● Exercise: Please set down every entry below exactly as given.

● Task inputs:
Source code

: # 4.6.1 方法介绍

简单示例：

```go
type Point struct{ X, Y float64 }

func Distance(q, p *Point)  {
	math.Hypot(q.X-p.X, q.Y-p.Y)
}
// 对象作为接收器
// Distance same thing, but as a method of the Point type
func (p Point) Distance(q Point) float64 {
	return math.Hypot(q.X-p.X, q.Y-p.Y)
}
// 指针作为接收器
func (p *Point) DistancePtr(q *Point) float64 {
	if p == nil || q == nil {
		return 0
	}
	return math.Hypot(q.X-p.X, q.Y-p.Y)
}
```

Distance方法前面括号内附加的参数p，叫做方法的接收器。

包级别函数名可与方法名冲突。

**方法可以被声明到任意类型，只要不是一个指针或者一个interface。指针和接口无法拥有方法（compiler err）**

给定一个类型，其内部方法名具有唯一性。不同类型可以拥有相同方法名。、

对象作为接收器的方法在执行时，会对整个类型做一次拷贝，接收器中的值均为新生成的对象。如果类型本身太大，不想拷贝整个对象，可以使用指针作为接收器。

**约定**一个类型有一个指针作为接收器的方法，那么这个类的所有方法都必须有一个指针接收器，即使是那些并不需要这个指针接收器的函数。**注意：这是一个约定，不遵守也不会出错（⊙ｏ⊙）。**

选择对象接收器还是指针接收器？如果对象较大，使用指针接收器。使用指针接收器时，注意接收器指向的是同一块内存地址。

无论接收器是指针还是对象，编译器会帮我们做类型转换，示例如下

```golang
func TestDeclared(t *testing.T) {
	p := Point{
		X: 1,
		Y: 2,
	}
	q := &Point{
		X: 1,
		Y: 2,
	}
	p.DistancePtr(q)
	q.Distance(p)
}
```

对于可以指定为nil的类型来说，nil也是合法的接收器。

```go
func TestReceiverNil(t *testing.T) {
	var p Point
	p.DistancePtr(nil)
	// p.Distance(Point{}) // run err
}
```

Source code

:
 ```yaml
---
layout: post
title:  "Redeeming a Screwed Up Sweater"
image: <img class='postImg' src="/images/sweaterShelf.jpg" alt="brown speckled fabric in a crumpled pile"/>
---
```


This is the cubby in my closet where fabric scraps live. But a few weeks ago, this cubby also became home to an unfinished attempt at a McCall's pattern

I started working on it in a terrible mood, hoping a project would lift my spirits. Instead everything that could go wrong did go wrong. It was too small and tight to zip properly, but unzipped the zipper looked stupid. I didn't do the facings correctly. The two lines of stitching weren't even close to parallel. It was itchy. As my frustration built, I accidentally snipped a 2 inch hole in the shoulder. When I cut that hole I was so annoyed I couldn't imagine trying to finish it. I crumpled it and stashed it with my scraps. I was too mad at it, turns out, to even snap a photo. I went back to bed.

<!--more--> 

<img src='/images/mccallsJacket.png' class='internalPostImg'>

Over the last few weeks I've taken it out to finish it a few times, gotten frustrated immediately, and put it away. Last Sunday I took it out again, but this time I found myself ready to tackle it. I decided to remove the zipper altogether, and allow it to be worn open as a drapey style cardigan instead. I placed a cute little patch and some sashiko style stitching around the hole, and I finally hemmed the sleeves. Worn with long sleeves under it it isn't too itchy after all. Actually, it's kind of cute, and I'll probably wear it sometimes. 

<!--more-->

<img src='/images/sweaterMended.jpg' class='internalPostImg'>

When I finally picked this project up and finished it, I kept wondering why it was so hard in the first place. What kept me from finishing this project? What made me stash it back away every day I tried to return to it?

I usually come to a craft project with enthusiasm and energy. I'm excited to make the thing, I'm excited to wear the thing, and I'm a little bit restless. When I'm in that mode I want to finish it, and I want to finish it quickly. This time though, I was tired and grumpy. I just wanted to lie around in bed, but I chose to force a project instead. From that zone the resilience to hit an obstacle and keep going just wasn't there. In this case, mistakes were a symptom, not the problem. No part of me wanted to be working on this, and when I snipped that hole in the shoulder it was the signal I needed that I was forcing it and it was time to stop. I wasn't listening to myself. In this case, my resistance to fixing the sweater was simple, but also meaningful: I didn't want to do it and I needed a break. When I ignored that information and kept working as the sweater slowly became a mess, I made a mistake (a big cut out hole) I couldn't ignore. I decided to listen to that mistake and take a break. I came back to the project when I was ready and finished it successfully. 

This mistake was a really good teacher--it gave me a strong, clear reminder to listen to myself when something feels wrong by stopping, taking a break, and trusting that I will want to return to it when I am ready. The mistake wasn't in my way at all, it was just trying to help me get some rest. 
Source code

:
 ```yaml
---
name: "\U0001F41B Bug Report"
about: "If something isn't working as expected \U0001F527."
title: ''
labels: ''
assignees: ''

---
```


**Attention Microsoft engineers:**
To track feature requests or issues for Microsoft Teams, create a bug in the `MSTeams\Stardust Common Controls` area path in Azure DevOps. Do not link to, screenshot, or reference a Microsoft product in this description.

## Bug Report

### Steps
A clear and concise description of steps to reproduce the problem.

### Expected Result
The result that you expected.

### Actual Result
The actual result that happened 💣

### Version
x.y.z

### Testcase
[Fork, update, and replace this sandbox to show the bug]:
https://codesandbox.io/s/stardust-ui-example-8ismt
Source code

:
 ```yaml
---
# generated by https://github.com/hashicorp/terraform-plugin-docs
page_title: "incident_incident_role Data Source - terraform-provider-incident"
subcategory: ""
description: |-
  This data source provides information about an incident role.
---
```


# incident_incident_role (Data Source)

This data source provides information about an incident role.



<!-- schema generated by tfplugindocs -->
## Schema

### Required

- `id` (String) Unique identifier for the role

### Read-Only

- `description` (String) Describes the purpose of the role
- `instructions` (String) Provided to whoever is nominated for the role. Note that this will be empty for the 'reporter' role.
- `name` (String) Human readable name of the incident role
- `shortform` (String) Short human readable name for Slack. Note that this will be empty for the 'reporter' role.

● Worked solution:
Source code

: # 4.6.1 方法介绍

简单示例：

```go
type Point struct{ X, Y float64 }

func Distance(q, p *Point)  {
	math.Hypot(q.X-p.X, q.Y-p.Y)
}
// 对象作为接收器
// Distance same thing, but as a method of the Point type
func (p Point) Distance(q Point) float64 {
	return math.Hypot(q.X-p.X, q.Y-p.Y)
}
// 指针作为接收器
func (p *Point) DistancePtr(q *Point) float64 {
	if p == nil || q == nil {
		return 0
	}
	return math.Hypot(q.X-p.X, q.Y-p.Y)
}
```

Distance方法前面括号内附加的参数p，叫做方法的接收器。

包级别函数名可与方法名冲突。

**方法可以被声明到任意类型，只要不是一个指针或者一个interface。指针和接口无法拥有方法（compiler err）**

给定一个类型，其内部方法名具有唯一性。不同类型可以拥有相同方法名。、

对象作为接收器的方法在执行时，会对整个类型做一次拷贝，接收器中的值均为新生成的对象。如果类型本身太大，不想拷贝整个对象，可以使用指针作为接收器。

**约定**一个类型有一个指针作为接收器的方法，那么这个类的所有方法都必须有一个指针接收器，即使是那些并不需要这个指针接收器的函数。**注意：这是一个约定，不遵守也不会出错（⊙ｏ⊙）。**

选择对象接收器还是指针接收器？如果对象较大，使用指针接收器。使用指针接收器时，注意接收器指向的是同一块内存地址。

无论接收器是指针还是对象，编译器会帮我们做类型转换，示例如下

```golang
func TestDeclared(t *testing.T) {
	p := Point{
		X: 1,
		Y: 2,
	}
	q := &Point{
		X: 1,
		Y: 2,
	}
	p.DistancePtr(q)
	q.Distance(p)
}
```

对于可以指定为nil的类型来说，nil也是合法的接收器。

```go
func TestReceiverNil(t *testing.T) {
	var p Point
	p.DistancePtr(nil)
	// p.Distance(Point{}) // run err
}
```

Source code

:
 ```yaml
---
layout: post
title:  "Redeeming a Screwed Up Sweater"
image: <img class='postImg' src="/images/sweaterShelf.jpg" alt="brown speckled fabric in a crumpled pile"/>
---
```


This is the cubby in my closet where fabric scraps live. But a few weeks ago, this cubby also became home to an unfinished attempt at a McCall's pattern

I started working on it in a terrible mood, hoping a project would lift my spirits. Instead everything that could go wrong did go wrong. It was too small and tight to zip properly, but unzipped the zipper looked stupid. I didn't do the facings correctly. The two lines of stitching weren't even close to parallel. It was itchy. As my frustration built, I accidentally snipped a 2 inch hole in the shoulder. When I cut that hole I was so annoyed I couldn't imagine trying to finish it. I crumpled it and stashed it with my scraps. I was too mad at it, turns out, to even snap a photo. I went back to bed.

<!--more--> 

<img src='/images/mccallsJacket.png' class='internalPostImg'>

Over the last few weeks I've taken it out to finish it a few times, gotten frustrated immediately, and put it away. Last Sunday I took it out again, but this time I found myself ready to tackle it. I decided to remove the zipper altogether, and allow it to be worn open as a drapey style cardigan instead. I placed a cute little patch and some sashiko style stitching around the hole, and I finally hemmed the sleeves. Worn with long sleeves under it it isn't too itchy after all. Actually, it's kind of cute, and I'll probably wear it sometimes. 

<!--more-->

<img src='/images/sweaterMended.jpg' class='internalPostImg'>

When I finally picked this project up and finished it, I kept wondering why it was so hard in the first place. What kept me from finishing this project? What made me stash it back away every day I tried to return to it?

I usually come to a craft project with enthusiasm and energy. I'm excited to make the thing, I'm excited to wear the thing, and I'm a little bit restless. When I'm in that mode I want to finish it, and I want to finish it quickly. This time though, I was tired and grumpy. I just wanted to lie around in bed, but I chose to force a project instead. From that zone the resilience to hit an obstacle and keep going just wasn't there. In this case, mistakes were a symptom, not the problem. No part of me wanted to be working on this, and when I snipped that hole in the shoulder it was the signal I needed that I was forcing it and it was time to stop. I wasn't listening to myself. In this case, my resistance to fixing the sweater was simple, but also meaningful: I didn't want to do it and I needed a break. When I ignored that information and kept working as the sweater slowly became a mess, I made a mistake (a big cut out hole) I couldn't ignore. I decided to listen to that mistake and take a break. I came back to the project when I was ready and finished it successfully. 

This mistake was a really good teacher--it gave me a strong, clear reminder to listen to myself when something feels wrong by stopping, taking a break, and trusting that I will want to return to it when I am ready. The mistake wasn't in my way at all, it was just trying to help me get some rest. 
Source code

:
 ```yaml
---
name: "\U0001F41B Bug Report"
about: "If something isn't working as expected \U0001F527."
title: ''
labels: ''
assignees: ''

---
```


**Attention Microsoft engineers:**
To track feature requests or issues for Microsoft Teams, create a bug in the `MSTeams\Stardust Common Controls` area path in Azure DevOps. Do not link to, screenshot, or reference a Microsoft product in this description.

## Bug Report

### Steps
A clear and concise description of steps to reproduce the problem.

### Expected Result
The result that you expected.

### Actual Result
The actual result that happened 💣

### Version
x.y.z

### Testcase
[Fork, update, and replace this sandbox to show the bug]:
https://codesandbox.io/s/stardust-ui-example-8ismt
Source code

:
 ```yaml
---
# generated by https://github.com/hashicorp/terraform-plugin-docs
page_title: "incident_incident_role Data Source - terraform-provider-incident"
subcategory: ""
description: |-
  This data source provides information about an incident role.
---
```


# incident_incident_role (Data Source)

This data source provides information about an incident role.



<!-- schema generated by tfplugindocs -->
## Schema

### Required

- `id` (String) Unique identifier for the role

### Read-Only

- `description` (String) Describes the purpose of the role
- `instructions` (String) Provided to whoever is nominated for the role. Note that this will be empty for the 'reporter' role.
- `name` (String) Human readable name of the incident role
- `shortform` (String) Short human readable name for Slack. Note that this will be empty for the 'reporter' role.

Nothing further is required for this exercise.